» **Collected data**
Start of Block

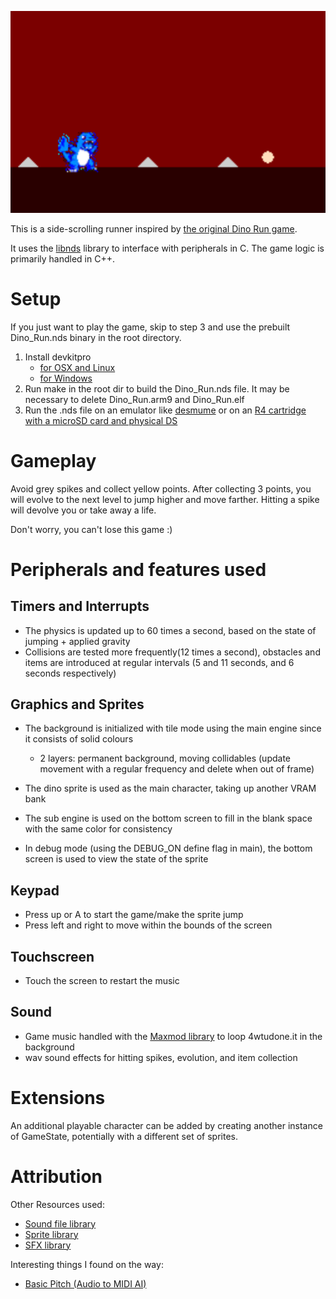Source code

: ![game_preview](emulator_screenshot.png)


This is a side-scrolling runner inspired by [the original Dino Run game](https://en.wikipedia.org/wiki/Dino_Run).

It uses the [libnds](https://github.com/devkitPro/libnds) library to interface with peripherals in C. The game logic is primarily handled in C++.

# Setup

If you just want to play the game, skip to step 3 and use the prebuilt Dino_Run.nds binary in the root directory.

1. Install devkitpro
    - [for OSX and Linux](https://github.com/devkitPro/pacman/releases)
    - [for Windows](https://github.com/devkitPro/installer/releases/tag/v3.0.3)
2. Run make in the root dir to build the Dino_Run.nds file. It may be necessary to delete Dino_Run.arm9 and Dino_Run.elf
3. Run the .nds file on an emulator like [desmume](https://desmume.org/download/) or on an [R4 cartridge with a microSD card and physical DS](https://en.wikipedia.org/wiki/R4_cartridge)

# Gameplay

Avoid grey spikes and collect yellow points. After collecting 3 points, you will evolve to the next level to jump higher and move farther. Hitting a spike will devolve you or take away a life.

Don't worry, you can't lose this game :)

# Peripherals and features used

## Timers and Interrupts
- The physics is updated up to 60 times a second, based on the state of jumping + applied gravity
- Collisions are tested more frequently(12 times a second), obstacles and items are introduced at regular intervals (5 and 11 seconds, and 6 seconds respectively)

## Graphics and Sprites
- The background is initialized with tile mode using the main engine since it consists of solid colours
    - 2 layers: permanent background, moving collidables (update movement with a regular frequency and delete when out of frame)
- The dino sprite is used as the main character, taking up another VRAM bank
- The sub engine is used on the bottom screen to fill in the blank space with the same color for consistency

- In debug mode (using the DEBUG_ON define flag in main), the bottom screen is used to view the state of the sprite

## Keypad
- Press up or A to start the game/make the sprite jump
- Press left and right to move within the bounds of the screen

## Touchscreen
- Touch the screen to restart the music

## Sound
- Game music handled with the [Maxmod library](https://maxmod.devkitpro.org/) to loop 4wtudone.it in the background
- wav sound effects for hitting spikes, evolution, and item collection

# Extensions
An additional playable character can be added by creating another instance of GameState, potentially with a different set of sprites.

# Attribution

Other Resources used:
- [Sound file library](https://modarchive.org/index.php?request=view_by_moduleid&query=61361)
- [Sprite library](https://play.pokemonshowdown.com/sprites/gen1/)
- [SFX library](https://www.wavsource.com/sfx/sfx.htm)

Interesting things I found on the way:
- [Basic Pitch (Audio to MIDI AI)](https://basicpitch.spotify.com/)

End of Block

» **What is required**
Please copy the lines above from the line with "# Peripherals and features used" up to and including the line with "# Extensions", exactly as written and with nothing else.

» **Written answer**
# Peripherals and features used

## Timers and Interrupts
- The physics is updated up to 60 times a second, based on the state of jumping + applied gravity
- Collisions are tested more frequently(12 times a second), obstacles and items are introduced at regular intervals (5 and 11 seconds, and 6 seconds respectively)

## Graphics and Sprites
- The background is initialized with tile mode using the main engine since it consists of solid colours
    - 2 layers: permanent background, moving collidables (update movement with a regular frequency and delete when out of frame)
- The dino sprite is used as the main character, taking up another VRAM bank
- The sub engine is used on the bottom screen to fill in the blank space with the same color for consistency

- In debug mode (using the DEBUG_ON define flag in main), the bottom screen is used to view the state of the sprite

## Keypad
- Press up or A to start the game/make the sprite jump
- Press left and right to move within the bounds of the screen

## Touchscreen
- Touch the screen to restart the music

## Sound
- Game music handled with the [Maxmod library](https://maxmod.devkitpro.org/) to loop 4wtudone.it in the background
- wav sound effects for hitting spikes, evolution, and item collection

# Extensions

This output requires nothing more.